++++ Task inputs ++++
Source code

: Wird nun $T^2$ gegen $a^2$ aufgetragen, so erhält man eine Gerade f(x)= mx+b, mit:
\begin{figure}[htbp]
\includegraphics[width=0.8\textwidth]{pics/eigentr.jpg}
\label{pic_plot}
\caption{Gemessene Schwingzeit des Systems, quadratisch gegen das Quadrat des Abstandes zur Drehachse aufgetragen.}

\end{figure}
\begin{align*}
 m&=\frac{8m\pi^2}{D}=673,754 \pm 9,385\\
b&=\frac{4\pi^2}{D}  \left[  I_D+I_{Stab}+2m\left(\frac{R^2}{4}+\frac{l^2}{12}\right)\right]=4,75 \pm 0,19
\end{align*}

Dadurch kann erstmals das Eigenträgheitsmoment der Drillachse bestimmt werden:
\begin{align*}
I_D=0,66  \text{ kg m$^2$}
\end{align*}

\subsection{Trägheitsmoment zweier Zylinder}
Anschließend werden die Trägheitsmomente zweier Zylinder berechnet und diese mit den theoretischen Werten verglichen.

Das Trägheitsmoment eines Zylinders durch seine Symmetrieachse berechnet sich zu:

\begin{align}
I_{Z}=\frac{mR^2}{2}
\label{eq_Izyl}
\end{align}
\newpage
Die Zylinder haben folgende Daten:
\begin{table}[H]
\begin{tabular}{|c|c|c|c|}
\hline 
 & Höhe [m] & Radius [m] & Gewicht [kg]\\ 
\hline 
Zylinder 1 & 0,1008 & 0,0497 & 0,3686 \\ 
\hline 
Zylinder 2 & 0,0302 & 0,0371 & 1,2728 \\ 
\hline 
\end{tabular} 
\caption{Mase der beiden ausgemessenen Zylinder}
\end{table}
++++
++++ Task inputs ++++
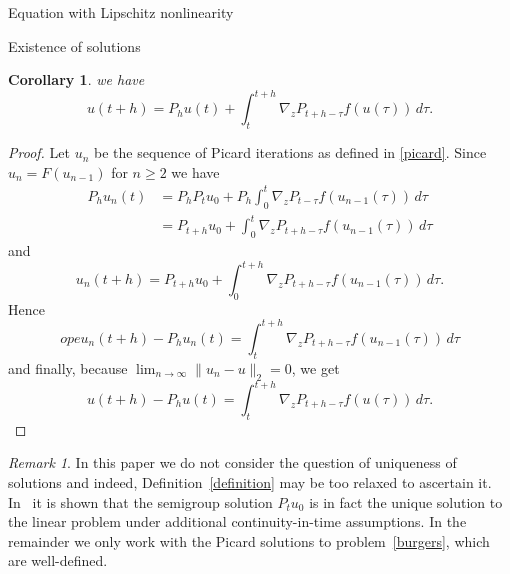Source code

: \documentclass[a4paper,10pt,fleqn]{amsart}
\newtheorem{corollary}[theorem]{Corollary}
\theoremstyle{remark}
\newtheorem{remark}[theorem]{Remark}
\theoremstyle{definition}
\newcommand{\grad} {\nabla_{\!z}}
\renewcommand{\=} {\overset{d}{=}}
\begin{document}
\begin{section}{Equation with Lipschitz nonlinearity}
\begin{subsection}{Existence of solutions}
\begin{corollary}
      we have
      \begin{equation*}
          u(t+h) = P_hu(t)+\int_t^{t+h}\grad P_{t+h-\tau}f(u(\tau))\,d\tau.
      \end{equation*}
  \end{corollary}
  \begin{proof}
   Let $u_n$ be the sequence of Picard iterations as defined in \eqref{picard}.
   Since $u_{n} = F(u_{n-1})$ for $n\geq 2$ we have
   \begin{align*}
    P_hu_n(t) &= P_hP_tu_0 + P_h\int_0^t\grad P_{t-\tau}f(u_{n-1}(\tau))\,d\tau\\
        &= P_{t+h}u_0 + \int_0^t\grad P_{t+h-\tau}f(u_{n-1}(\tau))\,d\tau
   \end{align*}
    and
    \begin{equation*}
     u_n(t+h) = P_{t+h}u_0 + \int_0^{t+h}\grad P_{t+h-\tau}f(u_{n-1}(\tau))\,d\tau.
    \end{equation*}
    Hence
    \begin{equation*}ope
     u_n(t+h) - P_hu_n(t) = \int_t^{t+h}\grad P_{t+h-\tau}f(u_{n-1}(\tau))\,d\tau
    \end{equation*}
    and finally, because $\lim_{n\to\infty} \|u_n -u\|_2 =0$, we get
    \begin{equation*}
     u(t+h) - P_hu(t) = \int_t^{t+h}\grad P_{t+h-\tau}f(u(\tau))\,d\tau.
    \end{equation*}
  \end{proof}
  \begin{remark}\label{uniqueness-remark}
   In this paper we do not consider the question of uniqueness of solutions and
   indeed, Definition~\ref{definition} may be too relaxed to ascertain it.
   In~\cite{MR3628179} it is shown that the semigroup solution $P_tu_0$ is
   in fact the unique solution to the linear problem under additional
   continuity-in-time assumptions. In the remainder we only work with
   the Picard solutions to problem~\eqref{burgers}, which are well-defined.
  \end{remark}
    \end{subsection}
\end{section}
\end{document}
++++
Problem to solve:
Throughout the records above, find the lines in which the word "corollary" appears and return them.

Solution to the exercise:
\newtheorem{corollary}[theorem]{Corollary}
\begin{corollary}
  \end{corollary}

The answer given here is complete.